> _The data_:
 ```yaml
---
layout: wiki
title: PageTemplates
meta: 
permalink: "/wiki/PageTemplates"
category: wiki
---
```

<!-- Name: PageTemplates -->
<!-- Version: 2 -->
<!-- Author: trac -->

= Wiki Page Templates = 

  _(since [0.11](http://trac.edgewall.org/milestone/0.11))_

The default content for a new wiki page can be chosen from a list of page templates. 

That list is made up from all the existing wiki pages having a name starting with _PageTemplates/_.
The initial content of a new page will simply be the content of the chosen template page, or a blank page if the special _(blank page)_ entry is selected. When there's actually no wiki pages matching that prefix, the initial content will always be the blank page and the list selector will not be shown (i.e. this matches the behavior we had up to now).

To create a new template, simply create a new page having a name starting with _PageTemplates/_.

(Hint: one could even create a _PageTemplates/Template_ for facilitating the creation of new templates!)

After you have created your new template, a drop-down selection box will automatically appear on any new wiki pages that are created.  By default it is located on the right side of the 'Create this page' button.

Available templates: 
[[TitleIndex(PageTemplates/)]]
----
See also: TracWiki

> _Activity_: In the listing above, count every line that contains the word "content" and give the number with no comment.

> _Solution below_: 2